** Directions for this task **
Starting at the top of the entries, restate word for word each line up to and including the one with "#### VUSB PIN".

** Data section **

◆ ◆ ◆

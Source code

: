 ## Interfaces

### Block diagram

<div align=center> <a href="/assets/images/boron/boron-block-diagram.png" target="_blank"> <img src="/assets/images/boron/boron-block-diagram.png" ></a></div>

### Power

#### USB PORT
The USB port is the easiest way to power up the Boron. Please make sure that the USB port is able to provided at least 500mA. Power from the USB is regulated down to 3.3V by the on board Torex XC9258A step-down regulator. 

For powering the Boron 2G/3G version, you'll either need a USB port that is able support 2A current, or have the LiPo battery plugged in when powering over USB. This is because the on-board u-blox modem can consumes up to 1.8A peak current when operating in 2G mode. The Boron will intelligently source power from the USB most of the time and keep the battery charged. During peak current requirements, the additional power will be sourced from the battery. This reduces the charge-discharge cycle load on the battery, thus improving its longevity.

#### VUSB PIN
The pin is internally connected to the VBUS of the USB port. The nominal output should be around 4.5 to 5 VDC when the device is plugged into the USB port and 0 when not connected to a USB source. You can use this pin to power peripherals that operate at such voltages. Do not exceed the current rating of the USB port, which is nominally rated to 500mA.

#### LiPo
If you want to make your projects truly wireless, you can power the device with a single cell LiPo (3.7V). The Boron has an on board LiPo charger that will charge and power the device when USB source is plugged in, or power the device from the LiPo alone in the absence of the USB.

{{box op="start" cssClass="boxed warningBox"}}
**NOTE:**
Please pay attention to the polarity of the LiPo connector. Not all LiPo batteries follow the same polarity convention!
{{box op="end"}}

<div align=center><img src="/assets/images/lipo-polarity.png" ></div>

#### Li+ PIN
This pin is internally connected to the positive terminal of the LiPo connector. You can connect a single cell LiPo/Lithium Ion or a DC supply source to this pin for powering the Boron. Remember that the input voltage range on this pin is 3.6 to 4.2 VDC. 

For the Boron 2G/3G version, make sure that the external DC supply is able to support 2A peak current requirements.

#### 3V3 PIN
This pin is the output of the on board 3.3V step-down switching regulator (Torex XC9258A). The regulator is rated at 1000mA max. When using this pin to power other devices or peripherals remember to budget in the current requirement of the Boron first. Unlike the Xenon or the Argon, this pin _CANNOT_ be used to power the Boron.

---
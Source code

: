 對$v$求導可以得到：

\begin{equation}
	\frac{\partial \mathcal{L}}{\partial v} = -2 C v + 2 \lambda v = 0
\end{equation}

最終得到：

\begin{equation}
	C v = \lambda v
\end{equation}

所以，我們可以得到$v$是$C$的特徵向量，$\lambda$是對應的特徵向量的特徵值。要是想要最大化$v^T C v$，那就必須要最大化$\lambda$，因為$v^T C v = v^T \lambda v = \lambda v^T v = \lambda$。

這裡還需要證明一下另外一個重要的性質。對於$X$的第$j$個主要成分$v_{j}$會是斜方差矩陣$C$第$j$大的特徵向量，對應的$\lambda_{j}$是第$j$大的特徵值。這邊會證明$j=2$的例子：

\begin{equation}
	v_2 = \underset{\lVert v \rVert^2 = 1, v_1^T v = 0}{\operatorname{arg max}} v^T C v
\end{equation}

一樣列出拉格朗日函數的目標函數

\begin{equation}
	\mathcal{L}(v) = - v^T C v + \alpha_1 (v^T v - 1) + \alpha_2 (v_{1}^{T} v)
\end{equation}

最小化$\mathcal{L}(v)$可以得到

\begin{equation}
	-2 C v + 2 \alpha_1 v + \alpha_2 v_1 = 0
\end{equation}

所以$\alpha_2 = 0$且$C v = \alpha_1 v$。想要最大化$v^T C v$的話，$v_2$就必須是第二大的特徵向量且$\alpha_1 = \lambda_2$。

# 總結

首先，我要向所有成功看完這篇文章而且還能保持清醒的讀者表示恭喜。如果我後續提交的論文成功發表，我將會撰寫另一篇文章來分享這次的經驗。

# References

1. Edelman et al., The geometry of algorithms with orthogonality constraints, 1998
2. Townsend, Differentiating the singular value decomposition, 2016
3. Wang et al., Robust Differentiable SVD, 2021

◆ ◆ ◆

** Result of this exercise **
Source code

: ## Interfaces

### Block diagram

<div align=center> <a href="/assets/images/boron/boron-block-diagram.png" target="_blank"> <img src="/assets/images/boron/boron-block-diagram.png" ></a></div>

### Power

#### USB PORT
The USB port is the easiest way to power up the Boron. Please make sure that the USB port is able to provided at least 500mA. Power from the USB is regulated down to 3.3V by the on board Torex XC9258A step-down regulator. 

For powering the Boron 2G/3G version, you'll either need a USB port that is able support 2A current, or have the LiPo battery plugged in when powering over USB. This is because the on-board u-blox modem can consumes up to 1.8A peak current when operating in 2G mode. The Boron will intelligently source power from the USB most of the time and keep the battery charged. During peak current requirements, the additional power will be sourced from the battery. This reduces the charge-discharge cycle load on the battery, thus improving its longevity.

#### VUSB PIN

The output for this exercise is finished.